# Exercise objective
The output should be every line below that includes the word "cette".

= Beginning of Section =

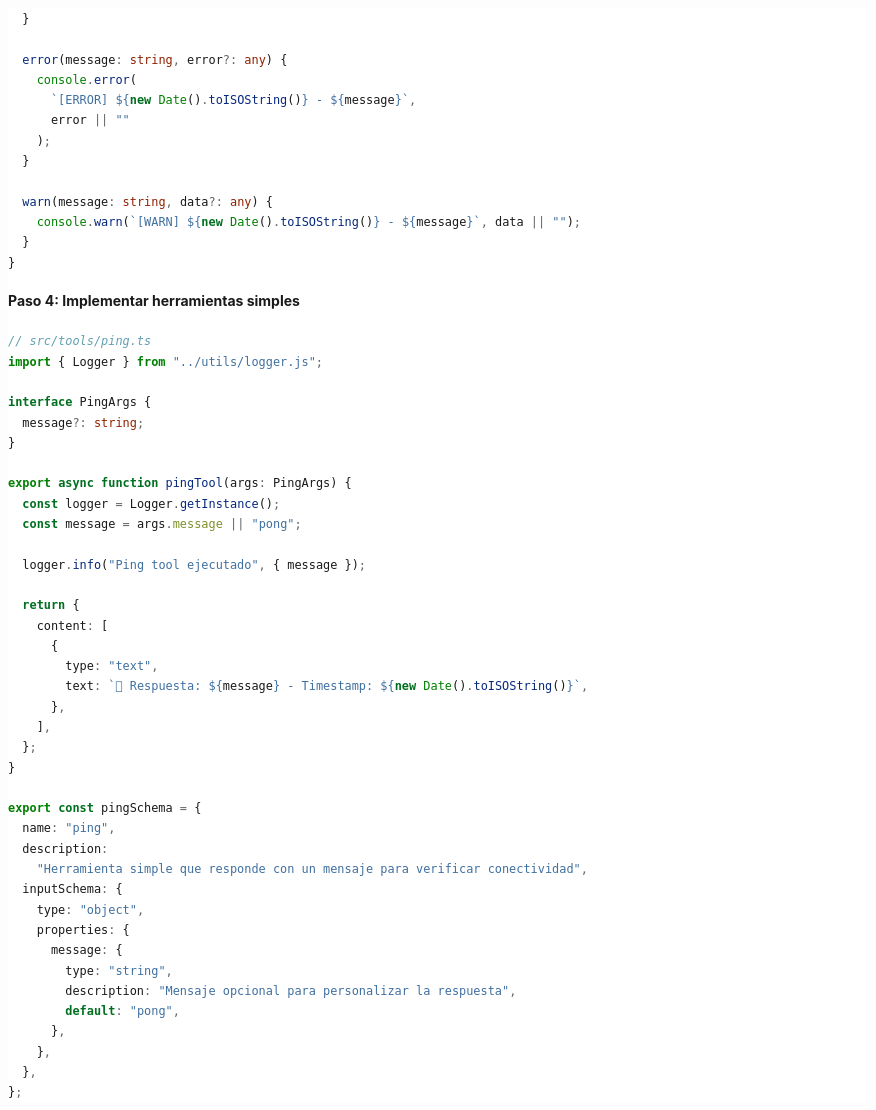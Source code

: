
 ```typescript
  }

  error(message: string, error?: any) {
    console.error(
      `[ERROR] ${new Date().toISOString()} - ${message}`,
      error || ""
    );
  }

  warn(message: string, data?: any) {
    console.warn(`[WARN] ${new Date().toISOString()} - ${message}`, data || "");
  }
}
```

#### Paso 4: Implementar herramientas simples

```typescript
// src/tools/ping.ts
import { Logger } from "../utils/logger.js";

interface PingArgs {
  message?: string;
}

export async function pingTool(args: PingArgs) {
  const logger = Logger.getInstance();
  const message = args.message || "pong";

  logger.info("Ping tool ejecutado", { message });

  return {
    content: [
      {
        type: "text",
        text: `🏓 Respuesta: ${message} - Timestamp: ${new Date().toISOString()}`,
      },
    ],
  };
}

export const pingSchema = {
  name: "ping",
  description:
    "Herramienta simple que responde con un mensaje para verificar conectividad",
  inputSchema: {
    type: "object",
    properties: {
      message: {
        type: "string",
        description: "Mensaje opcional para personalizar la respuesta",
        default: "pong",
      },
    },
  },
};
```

= End of Section =
= Beginning of Section =

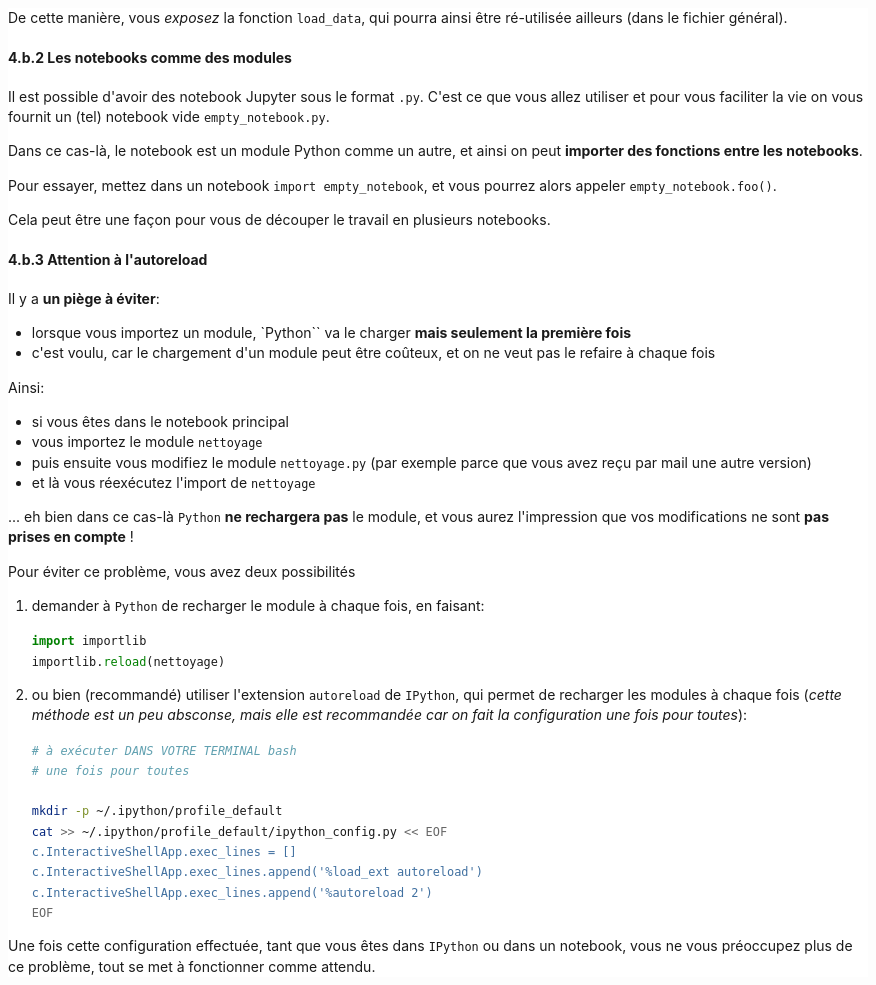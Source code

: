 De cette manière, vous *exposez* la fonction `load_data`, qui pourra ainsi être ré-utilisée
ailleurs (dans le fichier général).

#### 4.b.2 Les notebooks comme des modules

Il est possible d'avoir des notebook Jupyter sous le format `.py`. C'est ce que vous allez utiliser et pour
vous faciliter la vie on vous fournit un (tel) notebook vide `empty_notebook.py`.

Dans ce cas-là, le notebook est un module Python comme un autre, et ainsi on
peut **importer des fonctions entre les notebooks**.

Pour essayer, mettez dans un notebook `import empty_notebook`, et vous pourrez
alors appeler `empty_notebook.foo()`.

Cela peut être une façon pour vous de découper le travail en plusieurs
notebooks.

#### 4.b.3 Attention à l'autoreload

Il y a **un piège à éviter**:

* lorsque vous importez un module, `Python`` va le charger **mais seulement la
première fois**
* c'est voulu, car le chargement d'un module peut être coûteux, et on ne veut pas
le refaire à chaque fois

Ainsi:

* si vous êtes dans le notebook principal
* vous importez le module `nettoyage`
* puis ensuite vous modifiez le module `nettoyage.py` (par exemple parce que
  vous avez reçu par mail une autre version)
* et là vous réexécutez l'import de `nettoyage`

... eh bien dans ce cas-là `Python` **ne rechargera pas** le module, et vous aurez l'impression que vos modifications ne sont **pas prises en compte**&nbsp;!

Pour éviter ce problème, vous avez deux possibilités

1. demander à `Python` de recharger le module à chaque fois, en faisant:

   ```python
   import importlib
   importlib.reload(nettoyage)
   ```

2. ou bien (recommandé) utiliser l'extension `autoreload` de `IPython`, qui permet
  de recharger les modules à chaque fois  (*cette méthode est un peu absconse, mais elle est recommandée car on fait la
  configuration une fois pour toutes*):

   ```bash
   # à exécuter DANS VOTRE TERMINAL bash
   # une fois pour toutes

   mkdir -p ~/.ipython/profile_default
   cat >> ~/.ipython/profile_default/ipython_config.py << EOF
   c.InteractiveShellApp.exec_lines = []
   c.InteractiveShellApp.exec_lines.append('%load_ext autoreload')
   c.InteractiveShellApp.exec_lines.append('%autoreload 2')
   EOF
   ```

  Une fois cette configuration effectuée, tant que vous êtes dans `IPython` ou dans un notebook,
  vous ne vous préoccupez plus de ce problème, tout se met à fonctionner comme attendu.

= End of Section =
= Beginning of Section =

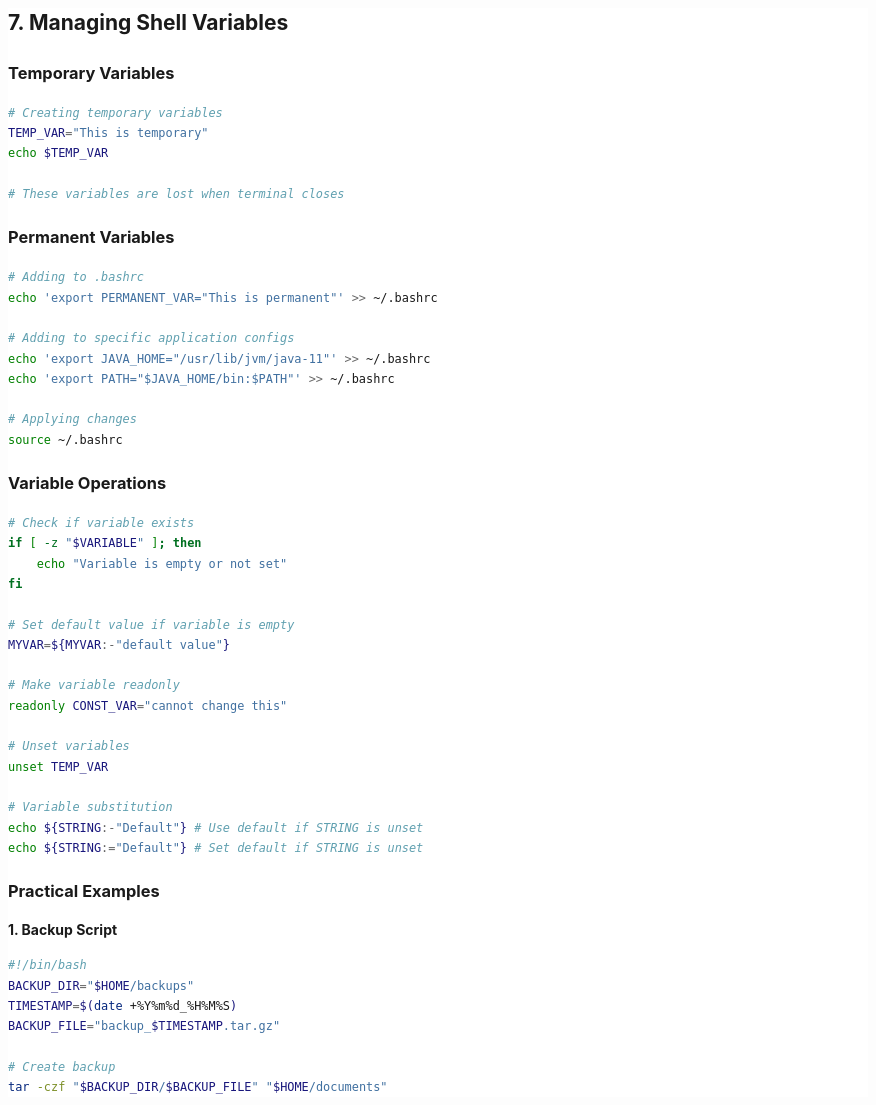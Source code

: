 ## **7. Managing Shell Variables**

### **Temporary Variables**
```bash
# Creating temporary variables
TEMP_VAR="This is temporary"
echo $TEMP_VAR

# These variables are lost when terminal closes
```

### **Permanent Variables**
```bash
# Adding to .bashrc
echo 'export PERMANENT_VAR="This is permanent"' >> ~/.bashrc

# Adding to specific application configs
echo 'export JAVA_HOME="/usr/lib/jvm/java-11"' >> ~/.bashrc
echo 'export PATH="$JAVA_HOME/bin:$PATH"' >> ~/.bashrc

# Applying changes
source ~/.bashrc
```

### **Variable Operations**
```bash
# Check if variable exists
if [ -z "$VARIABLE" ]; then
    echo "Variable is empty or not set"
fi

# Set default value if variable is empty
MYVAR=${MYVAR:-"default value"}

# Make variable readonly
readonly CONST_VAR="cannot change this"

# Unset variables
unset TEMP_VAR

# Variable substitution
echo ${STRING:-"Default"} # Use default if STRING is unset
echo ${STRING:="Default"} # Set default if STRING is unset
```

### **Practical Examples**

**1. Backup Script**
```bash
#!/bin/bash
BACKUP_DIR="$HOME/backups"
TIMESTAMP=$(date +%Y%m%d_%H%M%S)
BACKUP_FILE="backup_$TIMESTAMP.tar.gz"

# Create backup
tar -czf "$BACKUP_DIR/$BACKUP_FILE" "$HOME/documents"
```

= End of Section =

# Answer to this task
: De cette manière, vous *exposez* la fonction `load_data`, qui pourra ainsi être ré-utilisée
  de recharger les modules à chaque fois  (*cette méthode est un peu absconse, mais elle est recommandée car on fait la
  Une fois cette configuration effectuée, tant que vous êtes dans `IPython` ou dans un notebook,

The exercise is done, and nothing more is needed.